Mortgage Rates Jump on Higher Treasuries

By Mike Colpitts

Higher bond yields paid on U.S. Treasuries pushed mortgage rates higher for the week along with reports on increased hiring by u.s. treasury bonds employers. The fixed 30-year mortgage saw a jump to 3.92%, a four basis point nudge up over last week, according to Freddie Mac. Rates on shorter term fixed mortgages and adjustable loans also moved higher.

The fixed 15-year mortgage averaged 3.16% with an average of 0.8 point, a small three basis point jump.

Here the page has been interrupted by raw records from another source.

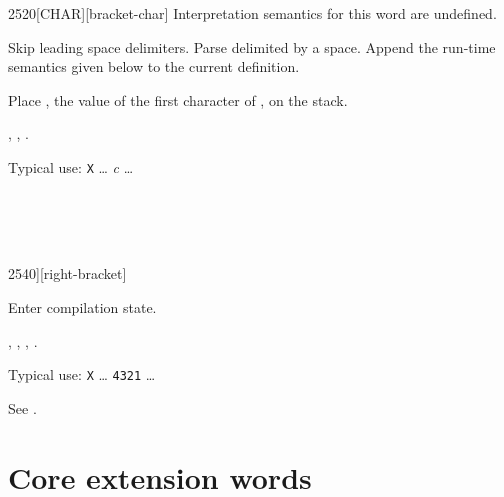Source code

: \begin{worddef}{2520}{[CHAR]}[bracket-char]
\interpret
	Interpretation semantics for this word are undefined.

\compile

	Skip leading space delimiters. Parse  delimited
	by a space. Append the run-time semantics given below to the
	current definition.

\runtime

	Place , the value of the first character of
	, on the stack.

\see {},
	,
	.

	\begin{rationale} %
		Typical use:
			\word{:} \texttt{X} {\ldots}
				\word{[CHAR]} \emph{c}
				{\ldots} \word{;}
	\end{rationale}

	\begin{testing} %
		 \\
		 \\
		 \\
	\end{testing}
\end{worddef}


\begin{worddef}{2540}{]}[right-bracket]
\item \stack{}{}

	Enter compilation state.

\see {},
	,
	\wref{core:[}{[},
	\rref{core:]}{}.

	\begin{rationale} %
		Typical use:
			\word{:} \texttt{X} {\ldots}
				\word{[} \texttt{4321} \word{]} 
				{\ldots} \word{;}
	\end{rationale}

	\begin{testing} %
		See \tref{core:[}{[}.
	\end{testing}
\end{worddef}


\section{Core extension words} %
\extended

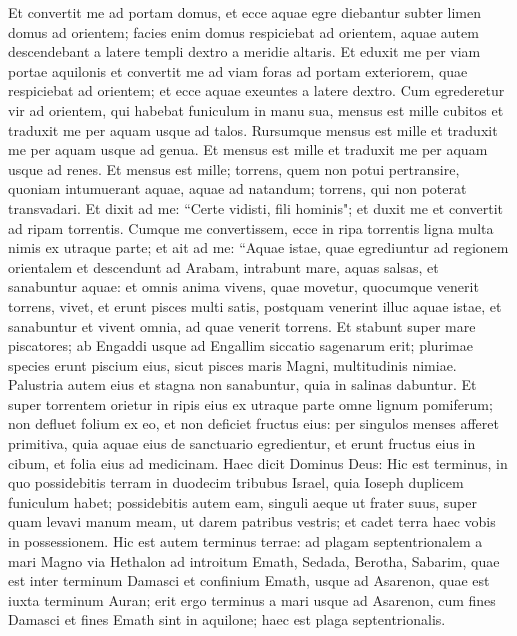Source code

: \begin{biblechapter}  
\verse Et convertit me ad portam domus, et ecce aquae egre diebantur subter limen domus ad orientem; facies enim domus respiciebat ad orientem, aquae autem descendebant a latere templi dextro a meridie altaris. 
\verse Et eduxit me per viam portae aquilonis et convertit me ad viam foras ad portam exteriorem, quae respiciebat ad orientem; et ecce aquae exeuntes a latere dextro. 
\verse Cum egrederetur vir ad orientem, qui habebat funiculum in manu sua, mensus est mille cubitos et traduxit me per aquam usque ad talos. 
\verse Rursumque mensus est mille et traduxit me per aquam usque ad genua. 
\verse Et mensus est mille et traduxit me per aquam usque ad renes. Et mensus est mille; torrens, quem non potui pertransire, quoniam intumuerant aquae, aquae ad natandum; torrens, qui non poterat transvadari. 
\verse Et dixit ad me: “Certe vidisti, fili hominis"; et duxit me et convertit ad ripam torrentis. 
\verse Cumque me convertissem, ecce in ripa torrentis ligna multa nimis ex utraque parte; 
\verse et ait ad me: “Aquae istae, quae egrediuntur ad regionem orientalem et descendunt ad Arabam, intrabunt mare, aquas salsas, et sanabuntur aquae: 
\verse et omnis anima vivens, quae movetur, quocumque venerit torrens, vivet, et erunt pisces multi satis, postquam venerint illuc aquae istae, et sanabuntur et vivent omnia, ad quae venerit torrens. 
\verse Et stabunt super mare piscatores; ab Engaddi usque ad Engallim siccatio sagenarum erit; plurimae species erunt piscium eius, sicut pisces maris Magni, multitudinis nimiae. 
\verse Palustria autem eius et stagna non sanabuntur, quia in salinas dabuntur. 
\verse Et super torrentem orietur in ripis eius ex utraque parte omne lignum pomiferum; non defluet folium ex eo, et non deficiet fructus eius: per singulos menses afferet primitiva, quia aquae eius de sanctuario egredientur, et erunt fructus eius in cibum, et folia eius ad medicinam. 
\verse Haec dicit Dominus Deus: Hic est terminus, in quo possidebitis terram in duodecim tribubus Israel, quia Ioseph duplicem funiculum habet; 
\verse possidebitis autem eam, singuli aeque ut frater suus, super quam levavi manum meam, ut darem patribus vestris; et cadet terra haec vobis in possessionem.  
\verse Hic est autem terminus terrae: ad plagam septentrionalem a mari Magno via Hethalon ad introitum Emath, 
\verse Sedada, Berotha, Sabarim, quae est inter terminum Damasci et confinium Emath, usque ad Asarenon, quae est iuxta terminum Auran; 
\verse erit ergo terminus a mari usque ad Asarenon, cum fines Damasci et fines Emath sint in aquilone; haec est plaga septentrionalis. 

\end{biblechapter}
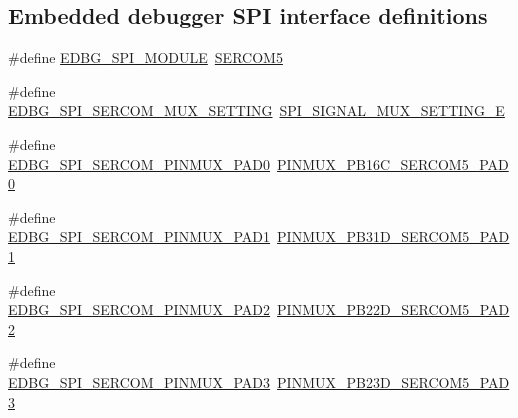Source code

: \subsection*{Embedded debugger S\+PI interface definitions}
\begin{DoxyCompactItemize}
\item 
\#define \mbox{\hyperlink{group__samd21__xplained__pro__features__group_ga10c97c791efe2dd1b4bd8a577f5e0c44}{E\+D\+B\+G\+\_\+\+S\+P\+I\+\_\+\+M\+O\+D\+U\+LE}}~\mbox{\hyperlink{group___s_a_m_d21_j18_a__base_ga8785a316e608cb0a218f2a59655d6037}{S\+E\+R\+C\+O\+M5}}
\item 
\#define \mbox{\hyperlink{group__samd21__xplained__pro__features__group_ga038b971af0847e18d7abd8135d0fbab4}{E\+D\+B\+G\+\_\+\+S\+P\+I\+\_\+\+S\+E\+R\+C\+O\+M\+\_\+\+M\+U\+X\+\_\+\+S\+E\+T\+T\+I\+NG}}~\mbox{\hyperlink{group__asfdoc__sam0__sercom__spi__group_gga420e19efe4a923eb9ab6dc619a23c370a7234b3f4e0aa7fe723cc85edabea9816}{S\+P\+I\+\_\+\+S\+I\+G\+N\+A\+L\+\_\+\+M\+U\+X\+\_\+\+S\+E\+T\+T\+I\+N\+G\+\_\+E}}
\item 
\#define \mbox{\hyperlink{group__samd21__xplained__pro__features__group_gaef3069b7c754477829469c1628d7d1d4}{E\+D\+B\+G\+\_\+\+S\+P\+I\+\_\+\+S\+E\+R\+C\+O\+M\+\_\+\+P\+I\+N\+M\+U\+X\+\_\+\+P\+A\+D0}}~\mbox{\hyperlink{pio_2samd21j18a_8h_aeae967081710a10f32df07c0c02b3d7b}{P\+I\+N\+M\+U\+X\+\_\+\+P\+B16\+C\+\_\+\+S\+E\+R\+C\+O\+M5\+\_\+\+P\+A\+D0}}
\item 
\#define \mbox{\hyperlink{group__samd21__xplained__pro__features__group_gad5152d1a5c7472c8a49e91446df28219}{E\+D\+B\+G\+\_\+\+S\+P\+I\+\_\+\+S\+E\+R\+C\+O\+M\+\_\+\+P\+I\+N\+M\+U\+X\+\_\+\+P\+A\+D1}}~\mbox{\hyperlink{pio_2samd21j18a_8h_ad18d04a2d5389b2f3904cf45594bfa91}{P\+I\+N\+M\+U\+X\+\_\+\+P\+B31\+D\+\_\+\+S\+E\+R\+C\+O\+M5\+\_\+\+P\+A\+D1}}
\item 
\#define \mbox{\hyperlink{group__samd21__xplained__pro__features__group_ga47b3ed0d9a5ec64d1c1b2290bf0c338d}{E\+D\+B\+G\+\_\+\+S\+P\+I\+\_\+\+S\+E\+R\+C\+O\+M\+\_\+\+P\+I\+N\+M\+U\+X\+\_\+\+P\+A\+D2}}~\mbox{\hyperlink{pio_2samd21j18a_8h_a50be2bec24a1ecdce31937a77ab5d09f}{P\+I\+N\+M\+U\+X\+\_\+\+P\+B22\+D\+\_\+\+S\+E\+R\+C\+O\+M5\+\_\+\+P\+A\+D2}}
\item 
\#define \mbox{\hyperlink{group__samd21__xplained__pro__features__group_ga816d37a841e7021dd0e79343e1b933ff}{E\+D\+B\+G\+\_\+\+S\+P\+I\+\_\+\+S\+E\+R\+C\+O\+M\+\_\+\+P\+I\+N\+M\+U\+X\+\_\+\+P\+A\+D3}}~\mbox{\hyperlink{pio_2samd21j18a_8h_a55272a225c5d8830c891785a6e06c3f4}{P\+I\+N\+M\+U\+X\+\_\+\+P\+B23\+D\+\_\+\+S\+E\+R\+C\+O\+M5\+\_\+\+P\+A\+D3}}

\end{DoxyCompactItemize}
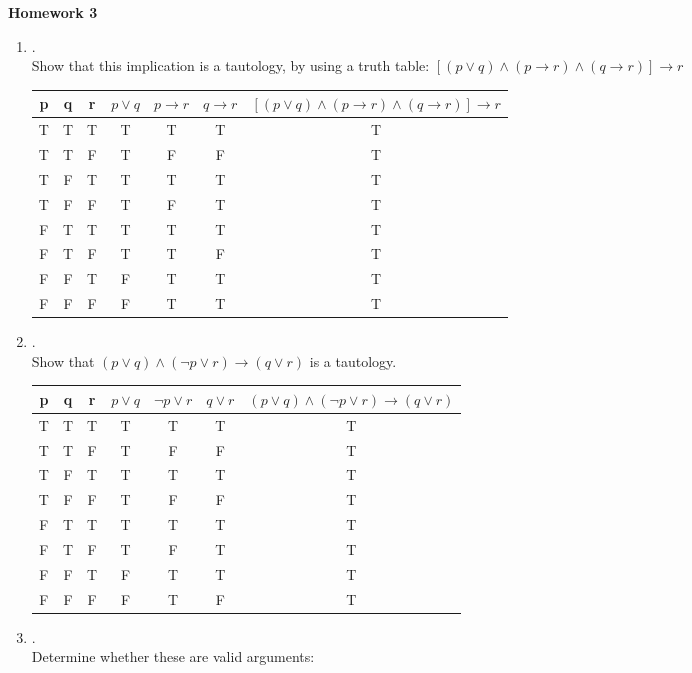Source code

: \documentclass{article}
\theoremstyle{definition}
\theoremstyle{plain}
\begin{document}
\begin{center} \bf \LARGE Homework 3\\
\end{center}


\begin {enumerate}[itemindent=30pt,label=\bf Exercise {\arabic*}:]

\item .\\
Show that this implication is a tautology, by using a truth table:
\subitem \qquad $[(p \lor q) \land (p \to r) \land (q \to r)] \to r$
\subitem 
\begin{tabular}{| c | c | c | c | c | c | c |}
	\hline 
	p & q & r & $p \lor q$ & $p \to r$ & $ q \to r$ & $[(p \lor q) \land (p \to r) \land (q \to r)] \to r$\\
	\hline
	T & T & T & T & T & T & T\\
	\hline	
	T & T & F & T & F & F & T\\
	\hline 
	T & F & T & T & T & T & T \\
	\hline	
	T & F & F & T & F & T & T\\
	\hline 
	F & T & T & T & T & T & T\\
	\hline	
	F & T & F & T & T & F & T\\
	\hline
	F & F & T & F & T & T & T\\
	\hline
	F & F & F & F & T & T & T\\
	\hline
\end{tabular}
\item .\\
Show that $(p \lor q) \land (\neg p \lor r) \to (q \lor r)$ is a tautology.
\subitem 
\begin{tabular}{| c | c | c | c | c | c | c |}
	\hline 
	p & q & r & $p \lor q$ & $\neg p \lor r$ & $ q \lor r$ & $(p \lor q) \land (\neg p \lor r) \to (q \lor r)$\\
	\hline
	T & T & T & T & T & T & T\\
	\hline	
	T & T & F & T & F & F & T\\
	\hline 
	T & F & T & T & T & T & T \\
	\hline	
	T & F & F & T & F & F & T\\
	\hline 
	F & T & T & T & T & T & T\\
	\hline	
	F & T & F & T & F & T & T\\
	\hline
	F & F & T & F & T & T & T\\
	\hline
	F & F & F & F & T & F & T\\
	\hline
\end{tabular}
\item .\\
Determine whether these are valid arguments:

\end{enumerate}
\end{document}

The 5-year Treasury indexed hybrid adjustable rate loan hit 2.83%, a two point basis point increase.

Mortgage rates have been kept low by the Fed’s stance on the economy and its capacity to keep borrowing rates it sets for lenders to borrow funds from the government low. The average 30-year fixed loan has been below 4.00% for 15 straight weeks.

However, lower mortgage rates have not yet fueled a revival of the housing market, which has seen a slow pace of sales for more than two years. An increase in sales seems to be developing in some areas of the nation as buyers turn out at new home subdivisions in larger numbers than in the past few years.

“The economy gained 227,000 jobs above the market consensus forecast and revisions added another 61,000 to January and December,” said Freddie Mac chief economist Frank Nothaft. “Job growth over the past six months was the strongest since 2006.”

Employers will have to increase their pace of hiring if the housing market is to recover any time soon. Most economists say that the U.S. economy needs to add 400,000 jobs a month to reach any sort of a healthy balance in the next five years. Home sales are directly affected by employment levels since the average employee has to be on the job for two years to qualify for a home mortgage.